È su questo doppio binario tra pragmatico cinismo e orripilante realtà dei fatti che si snoda l'intera narrazione, narrazione che porterà alla discesa agli inferi di Johnson. Ma la sua figura passa quasi in secondo piano rispetto alla spietatezza dei cortigiani che si è scelto e al menefreghisimo generale rispetto alla pandemia. This England non è una denuncia urlata, risulta invece sottilissima ma allo stesso tempo corrosiva. Fa pensare a quando, nel pieno del primo lockdown, vedevamo il resto d'Europa andare a scuola, allo stadio, a fare la spesa senza comprarsi scorte per un mese. Fa pensare, insomma, a quando vedevamo vivere nella più totale normalità tutte quelle persone e a quanto, chiusi in casa, rosicassimo per questo bestemmiando il governo ladro della nostra libertà. I dati dei contagi che, mano a mano, si leggono in sovraimpressione di puntata in puntata, insieme a quelli dei decessi, rendono tutti, sia noi che gli altri, fessi davanti all'impossibile che stava accadendo.

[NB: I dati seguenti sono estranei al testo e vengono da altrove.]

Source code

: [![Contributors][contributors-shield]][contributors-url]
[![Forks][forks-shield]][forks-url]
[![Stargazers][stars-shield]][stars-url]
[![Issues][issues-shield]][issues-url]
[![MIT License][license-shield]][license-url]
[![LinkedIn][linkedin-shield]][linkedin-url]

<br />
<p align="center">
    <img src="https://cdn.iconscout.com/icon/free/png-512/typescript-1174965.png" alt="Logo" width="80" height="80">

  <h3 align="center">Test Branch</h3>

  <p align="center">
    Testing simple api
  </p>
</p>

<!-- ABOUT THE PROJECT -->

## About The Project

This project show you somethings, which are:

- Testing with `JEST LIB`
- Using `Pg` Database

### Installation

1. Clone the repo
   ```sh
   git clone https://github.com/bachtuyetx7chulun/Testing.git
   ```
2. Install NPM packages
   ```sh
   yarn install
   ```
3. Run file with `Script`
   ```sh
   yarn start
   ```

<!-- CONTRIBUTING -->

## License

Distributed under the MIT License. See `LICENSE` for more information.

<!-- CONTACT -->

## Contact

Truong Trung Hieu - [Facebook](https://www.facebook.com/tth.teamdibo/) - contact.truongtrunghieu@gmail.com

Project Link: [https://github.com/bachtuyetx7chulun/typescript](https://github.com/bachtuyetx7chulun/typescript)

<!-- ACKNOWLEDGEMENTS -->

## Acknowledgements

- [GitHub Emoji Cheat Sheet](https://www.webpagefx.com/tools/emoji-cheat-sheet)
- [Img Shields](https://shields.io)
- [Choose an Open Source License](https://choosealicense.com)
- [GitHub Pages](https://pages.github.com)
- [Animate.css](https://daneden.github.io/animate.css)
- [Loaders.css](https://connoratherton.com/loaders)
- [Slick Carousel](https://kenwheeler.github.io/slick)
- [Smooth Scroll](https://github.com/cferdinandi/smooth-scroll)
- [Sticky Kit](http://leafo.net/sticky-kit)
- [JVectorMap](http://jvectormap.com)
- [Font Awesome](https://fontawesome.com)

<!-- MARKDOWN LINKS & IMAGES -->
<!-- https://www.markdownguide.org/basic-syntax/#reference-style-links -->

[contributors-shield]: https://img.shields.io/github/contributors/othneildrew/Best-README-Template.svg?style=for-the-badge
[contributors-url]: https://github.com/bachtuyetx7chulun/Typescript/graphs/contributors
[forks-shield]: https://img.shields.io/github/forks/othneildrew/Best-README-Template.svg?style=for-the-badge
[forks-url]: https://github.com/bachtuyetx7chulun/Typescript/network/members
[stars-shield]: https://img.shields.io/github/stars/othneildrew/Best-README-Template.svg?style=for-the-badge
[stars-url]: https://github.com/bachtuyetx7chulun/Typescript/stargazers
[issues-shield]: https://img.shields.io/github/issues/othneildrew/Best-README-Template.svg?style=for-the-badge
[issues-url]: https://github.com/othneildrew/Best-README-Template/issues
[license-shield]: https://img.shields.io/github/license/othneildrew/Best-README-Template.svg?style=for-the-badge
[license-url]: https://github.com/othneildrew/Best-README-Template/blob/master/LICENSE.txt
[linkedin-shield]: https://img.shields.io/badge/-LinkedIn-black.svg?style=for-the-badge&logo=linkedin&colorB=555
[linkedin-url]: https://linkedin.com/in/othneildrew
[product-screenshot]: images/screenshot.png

Poteva andarci meglio? Peggio? Di sicuro, sarebbe interessante un'operazione simile per ricostruire l'impegno del governo italiano durante la pandemia, tutte le fasi della gestione claudicante, ma sempre volta al minor rischio possibile, di cui abbiamo fatto esperienza. Con Giuseppe Conte interpretato da Pierfrancesco Favino e uno splendido Rocco Casalino-Beppe Fiorello. Teniamoci This England, allora. Don't mention It.